Lembrando-se do entusiasmo dos presos ao falar sobre elfos domésticos em Azkaban, Guilherme só queria dizer ao antigo companheiro de cela: os elfos não são tudo isso.
Quando Bartolomeu recolheu a cesta e se despediu, Guilherme voltou a examinar o escritório.
O espaço era amplo, com uma grande mesa de trabalho e diversas cadeiras, duas estantes altas ocupando a parede esquerda, e do lado direito, um compartimento separado servia de sala de descanso — ainda não chegara a explorar esse ambiente.
O chão estava limpo, sem qualquer poeira; era evidente que o elfo já havia deixado tudo em ordem.
Usando a magia, organizou os livros que necessitaria e, carregando a mala ainda pesada, entrou no compartimento.
Ali o espaço era bem menor: um guarda-roupa, um banheiro separado e uma cama de solteiro ampliada. Os lençóis, recém-trazidos pelo elfo.
Comida, moradia e até elfo doméstico inclusos.
Sinceramente, Guilherme sentia uma pontinha de inveja — tirando o risco à própria vida, tinha mais um motivo para continuar como professor ali.
Enquanto pendurava as roupas no armário, outra batida soou na porta do escritório.
Fechou a mala, pegou a varinha e abriu a porta novamente.
Era Bartolomeu outra vez.
O elfo, com um avental de chá, tinha um ar arrependido.

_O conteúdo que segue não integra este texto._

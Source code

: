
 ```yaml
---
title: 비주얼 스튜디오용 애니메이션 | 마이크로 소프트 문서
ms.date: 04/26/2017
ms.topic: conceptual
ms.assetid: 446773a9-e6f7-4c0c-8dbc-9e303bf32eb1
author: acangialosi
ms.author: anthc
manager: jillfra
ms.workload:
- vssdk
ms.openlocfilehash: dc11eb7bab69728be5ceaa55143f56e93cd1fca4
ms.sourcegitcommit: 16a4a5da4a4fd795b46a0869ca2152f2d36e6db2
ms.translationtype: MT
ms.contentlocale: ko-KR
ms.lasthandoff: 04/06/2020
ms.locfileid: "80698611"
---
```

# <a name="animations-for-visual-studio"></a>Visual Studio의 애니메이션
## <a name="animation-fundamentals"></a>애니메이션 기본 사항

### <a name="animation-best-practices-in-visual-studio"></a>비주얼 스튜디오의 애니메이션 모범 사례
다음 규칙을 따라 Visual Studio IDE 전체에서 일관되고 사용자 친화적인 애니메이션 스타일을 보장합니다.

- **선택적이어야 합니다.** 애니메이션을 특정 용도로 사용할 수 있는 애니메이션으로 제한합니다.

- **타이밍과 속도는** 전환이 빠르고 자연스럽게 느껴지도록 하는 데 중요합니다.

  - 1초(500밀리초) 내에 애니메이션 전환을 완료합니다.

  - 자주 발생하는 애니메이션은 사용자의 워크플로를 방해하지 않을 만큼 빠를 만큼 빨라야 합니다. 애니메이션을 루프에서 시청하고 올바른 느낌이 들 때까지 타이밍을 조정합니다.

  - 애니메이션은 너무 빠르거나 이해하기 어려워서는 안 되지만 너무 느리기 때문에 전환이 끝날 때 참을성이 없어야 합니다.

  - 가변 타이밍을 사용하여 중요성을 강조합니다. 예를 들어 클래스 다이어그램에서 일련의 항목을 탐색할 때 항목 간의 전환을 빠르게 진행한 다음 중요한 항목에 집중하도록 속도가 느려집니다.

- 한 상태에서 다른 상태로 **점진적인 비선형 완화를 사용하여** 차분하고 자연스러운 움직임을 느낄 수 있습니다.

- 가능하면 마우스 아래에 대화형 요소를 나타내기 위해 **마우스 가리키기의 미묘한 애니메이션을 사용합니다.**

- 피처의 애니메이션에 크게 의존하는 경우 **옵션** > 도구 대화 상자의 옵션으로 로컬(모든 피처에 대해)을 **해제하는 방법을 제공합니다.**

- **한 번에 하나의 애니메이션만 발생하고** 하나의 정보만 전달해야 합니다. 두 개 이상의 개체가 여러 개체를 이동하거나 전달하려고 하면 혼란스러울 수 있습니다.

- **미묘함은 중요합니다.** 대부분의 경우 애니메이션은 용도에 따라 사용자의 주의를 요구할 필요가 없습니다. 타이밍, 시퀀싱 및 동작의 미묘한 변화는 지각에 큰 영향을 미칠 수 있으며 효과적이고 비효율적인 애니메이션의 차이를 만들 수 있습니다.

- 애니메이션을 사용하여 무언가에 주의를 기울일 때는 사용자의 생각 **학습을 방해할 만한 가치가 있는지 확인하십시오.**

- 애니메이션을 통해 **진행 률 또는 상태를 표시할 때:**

— Desculpe, professor, esqueci de trazer seus itens de higiene. Aqui está o conjunto completo!
— Mais alguma coisa, professor? Deseja serviço de despertador? Posso vir acordá-lo no horário que desejar.
— Obrigado. Se possível, acorde-me amanhã às seis e meia.
— Perfeitamente, professor — a voz do elfo era carregada de alegria.
Após o desaparecimento do elfo, Guilherme olhou para os livros na estante e pensou nos itens ainda por arrumar, mas decidiu deixar para depois. Por alguma razão, sentiu vontade de revisar novamente o material.
Afinal, se tivesse de abandonar o cargo por uma perna quebrada, tudo bem — embora ignorasse esse detalhe, pois havia um antigo professor muito respeitado que também passara por isso. Agora, se fosse demitido por incompetência, seria uma vergonha diante de tantos privilégios recém-recebidos.
Desceu grossos livros da estante e abriu todos os manuais usados por ex-professores, revelando anotações densas.
— Amanhã de manhã não há aula, mas à tarde ministrei a primeira grande aula para o sexto ano — posso relaxar um pouco.
— No segundo dia, a primeira aula da manhã é para os quintos anos de Lufa-Lufa e Corvinal; à tarde, para os quintos anos de Grifinória e Sonserina.
— Essas aulas são cruciais. Ao contrário do sexto ano, os exames finais do quinto são importantíssimos. Preciso dar confiança suficiente para que aceitem minha teoria e façam os exercícios.
O trabalho se estendeu até tarde da noite. Guilherme, exausto, não teve forças nem para tomar banho e adormeceu sobre a cama.